Rowan University is collecting donations of gently used professional and business attire for men and women so that student on tight budgets can dress for success at job or internship interviews.

Rowan University president Ali Houshmand in his Glassboro campus office with some of the suits and ties he is donating for students in need of proper attire for a job interview. He has issued a 100-day challenge to Rowan students to fill the university's "Suit Our Students Career Closet" for students who may not be able to afford proper attire for job interviews. TOM GRALISH / Staff Photographer
Rowan University president Ali Houshmand in his Glassboro campus office with some of the suits and ties he is donating for students in need of proper attire for a job interview. He has issued a 100-day challenge to Rowan students to fill the university's "Suit Our Students Career Closet" for students who may not be able to afford proper attire for job interviews. TOM GRALISH / Staff PhotographerRead moreTOM GRALISH / Staff Photographer

Like me, Rowan University President Ali A. Houshmand remembers being fresh out of college and buying his first new suit.

“I still have pictures of me in it," he says.

(Fortunately, all known photos of me sporting the groovy plaid number I got at Wanamaker’s in 1976 have been torn up, burned, or both.)

When he bought his first suit in 1982, Houshmand, now 64, was not exactly a man of means. So he can empathize with soon-to-graduate Rowan students who are hard-pressed to afford appropriate professional attire. And “Houshmand’s Hundred-Day Challenge,” his effort to help them out, has attracted more than 300 donations of business attire for women or men since launching Dec. 1.

“We’re a blue-collar institution, and for some of our students a $300, $400 or $500 suit is out of reach," he said recently from Rowan’s main campus in Glassboro. "In my view, a university cannot say it is doing its job unless graduates end up becoming successful citizens.”

The challenge has its roots in Houshmand’s personal donation of suits and ties to the student center in Glassboro three years ago.
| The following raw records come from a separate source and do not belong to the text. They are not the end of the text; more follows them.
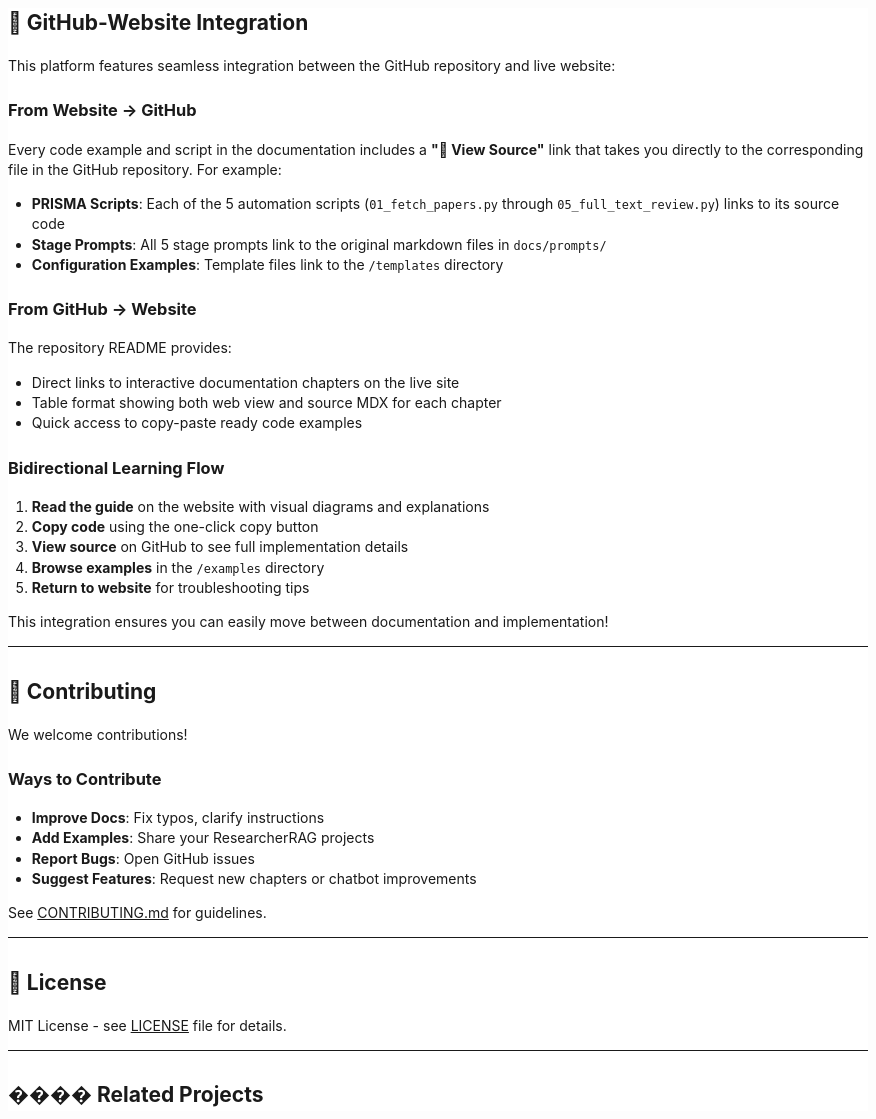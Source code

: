 
## 🔗 GitHub-Website Integration

This platform features seamless integration between the GitHub repository and live website:

### From Website → GitHub
Every code example and script in the documentation includes a **"📄 View Source"** link that takes you directly to the corresponding file in the GitHub repository. For example:

- **PRISMA Scripts**: Each of the 5 automation scripts (`01_fetch_papers.py` through `05_full_text_review.py`) links to its source code
- **Stage Prompts**: All 5 stage prompts link to the original markdown files in `docs/prompts/`
- **Configuration Examples**: Template files link to the `/templates` directory

### From GitHub → Website
The repository README provides:
- Direct links to interactive documentation chapters on the live site
- Table format showing both web view and source MDX for each chapter
- Quick access to copy-paste ready code examples

### Bidirectional Learning Flow
1. **Read the guide** on the website with visual diagrams and explanations
2. **Copy code** using the one-click copy button
3. **View source** on GitHub to see full implementation details
4. **Browse examples** in the `/examples` directory
5. **Return to website** for troubleshooting tips

This integration ensures you can easily move between documentation and implementation!

---

## 🤝 Contributing

We welcome contributions!

### Ways to Contribute
- **Improve Docs**: Fix typos, clarify instructions
- **Add Examples**: Share your ResearcherRAG projects
- **Report Bugs**: Open GitHub issues
- **Suggest Features**: Request new chapters or chatbot improvements

See [CONTRIBUTING.md](CONTRIBUTING.md) for guidelines.

---

## 📄 License

MIT License - see [LICENSE](LICENSE) file for details.

---

## ���� Related Projects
The effort greatly expanded in 2018 to include the Stratford and Camden campuses, as well, and is scheduled to continue through March 10. Suits, dresses and other business attire must be dry-cleaned and at most, gently used; shoes are welcome.

"We’ve got clothing coming in from everywhere, ” Rowan spokesman Joe Cardona said Monday. “It’s a little overwhelming.”

The campaign’s initial goal of 100 ensembles was modest because the university “really didn’t know how many people” would respond, Cardona said. “There actually is a great need.”

(Indeed, as my colleague Susan Snyder reported last fall, one-third of Temple University students responding to a survey said they had experienced food or housing insecurity.)

Robert W. Bullard, director of Rowan’s office of career advancement, is heartened by the response from the community inside and outside the university.

“We’ve got three racks in our office. The meeting table is full of suits," he said.

"We’ve seen students come in who need a tie or a blouse or a blazer, or shoes and slacks, and we’ve been able to help them. Everyone becomes a fashion designer.

“We don’t want clothing to be a barrier for students getting a job, or an internship. Lots of students don’t have a closet full of clothes,” said Bullard. "A suit may be just the thing they need.”

The challenge is not the first time Houshmand, who grew in a family of 10 children in Iran, is working directly to help students in need. Earlier in 2018, he began funding scholarships by selling his homemade, ultra-spicy brand of Hazardous Hot Sauce, including a favorite he’s branding “Nastylicious.”

Before the holidays, hot sauce sales already had yielded more than $25,500 for the scholarship fund, Cardona said.

The hot sauce and clothing campaigns are an expression of gratitude, said Houshmand, who wore hand-me-downs as a boy.

“I remember not being able to afford clothes, and I would like people not to experience what I experienced,” he said. “I became the president of a major university, which is priceless. How can I not feel grateful?”